Material Guide for Metals


Metal is a highly versatile material, used for making casters, frames, hardware, and other support systems for furniture. There’s also furniture fully made up of metal such as benches, beds, chairs, etc. All metals have inherent quality of being durable and sturdy, however some metals are preferred over others. Below is a list of metals commonly used for furniture and hardware production.

  • Stainless steel: It is defined as a steel alloy with a minimum of 11.5 percent chromium content. Stainless steel does not stain, corrode or rust as easily as ordinary steel. There are different grades and surface finishes of stainless steel to suit the environment to which the material will be subjected in its lifetime.

    Grades of stainless steel: There are over 150 grades of stainless steel, of which 15 are most commonly used. Stainless steels are engineering materials with good corrosion- resistance, strength and fabrication characteristics. They can readily meet a wide range of design criteria, including load, service life and low maintenance. Selecting the proper stainless steel grades involves weighing four qualities in the following order of importance:

    1. Corrosion or Heat Resistance, the primary reason for specifying stainless. The specifier needs to know the nature of the environment and the degree of corrosion or heat resistance required.
    2. Mechanical Properties, particularly strength at room, elevated or low temperature. The combination of corrosion resistance and strength is the basis for selection.
    3. Fabrication Operations and how the product will be made (e.g., forging, machining, forming, welding, stamping, roll forming, four-slide operations).
    4. Total Cost, including material and production costs and considering the cumulative savings of a maintenance-free product with longevity.

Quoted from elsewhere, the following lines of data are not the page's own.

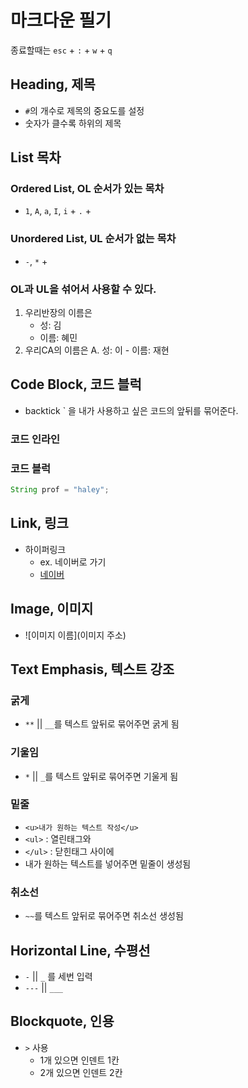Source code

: # 마크다운 필기
종료할때는 `esc` + `:` + `w` + `q` 


## Heading, 제목
- `#`의 개수로 제목의 중요도를 설정
- 숫자가 클수록 하위의 제목

## List 목차

### Ordered List, OL 순서가 있는 목차

* `1`, `A`, `a`, `I`, `i` + `.` + ` `  

### Unordered List, UL 순서가 없는 목차

* `-`, `*` + ` `  


### OL과 UL을 섞어서 사용할 수 있다.
1. 우리반장의 이름은
    - 성: 김
    - 이름: 혜민
2. 우리CA의 이름은
    A. 성: 이
        - 이름: 재현


## Code Block, 코드 블럭

* backtick ` 을 내가 사용하고 싶은 코드의 앞뒤를 묶어준다.

### 코드 인라인

### 코드 블럭
``` java
String prof = "haley";
```

## Link, 링크
* 하이퍼링크 
    - ex. 네이버로 가기
    - [네이버](https://www.naver.com)

## Image, 이미지
* ![이미지 이름](이미지 주소)


## Text Emphasis, 텍스트 강조

### 굵게 
* `**` || `__`를 텍스트 앞뒤로 묶어주면 굵게 됨

### 기울임 
* `*` || `_`를 텍스트 앞뒤로 묶어주면 기울게 됨

### 밑줄 
* `<u>내가 원하는 텍스트 작성</u>`
* `<ul>` : 열린태그와
* `</ul>` : 닫힌태그 사이에 
* 내가 원하는 텍스트를 넣어주면 밑줄이 생성됨

### 취소선 
* `~~`를 텍스트 앞뒤로 묶어주면 취소선 생성됨


## Horizontal Line, 수평선
* `-` || `_` 를 세번 입력
* `---` || `___` 

## Blockquote, 인용
* `>` 사용
    * 1개 있으면 인덴트 1칸
    * 2개 있으면 인덴트 2칸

  • Mild steels: Carbon steel is sometimes referred to as ‘mild steel’ or ‘plain carbon steel’. Mild steel makes up the largest part of steel production and is used in a vast range of applications. Typically carbon steels are stiff and strong. Some form of protective coating is used so that it doesn’t rust if used in a corrosive environment.

    Stainless steel v/s mild steel: Stainless Steel is less malleable and harder than mild steel. Mild steel is less brittle than steel. Stainless Steel is more resistant to corrosion. Mild steel can be further strengthened through the addition of carbon. The basic difference is that s/s has very little carbon and is alloyed with chromium, nickel, molybdenum and other elements to improve its mechanical and chemical properties.

  • Brass: It is a metal alloy made of copper and zinc; the proportions of zinc and copper can be varied to create a range of brasses with varying properties. Brass is used for decoration for its bright gold-like appearance. Since it has gold like appearance it would be a royal choice if used as a material for furniture. It provides high workability (historically with hand tools) and durability. We use the so-called dezincification resistant (DZR or DR) brasses, sometimes referred to as CR (corrosion resistant) brasses to avoid corrosion risk; also it does not affect the look or quality if water is kept in contact of it.

  • Bronze: It is an alloy consisting primarily of copper, commonly with about 12 percent tin and often with the addition of other metals and sometimes non-metals or metalloids such as arsenic, phosphorus or silicon. Bronze is far more resilient to everyday wear and tear which is one of the main reasons that it is the number one choice for many customers. Another advantage is that this type of furniture is pet resistant because they cannot scratch or damage the furniture, making it practically indestructible by common household pets.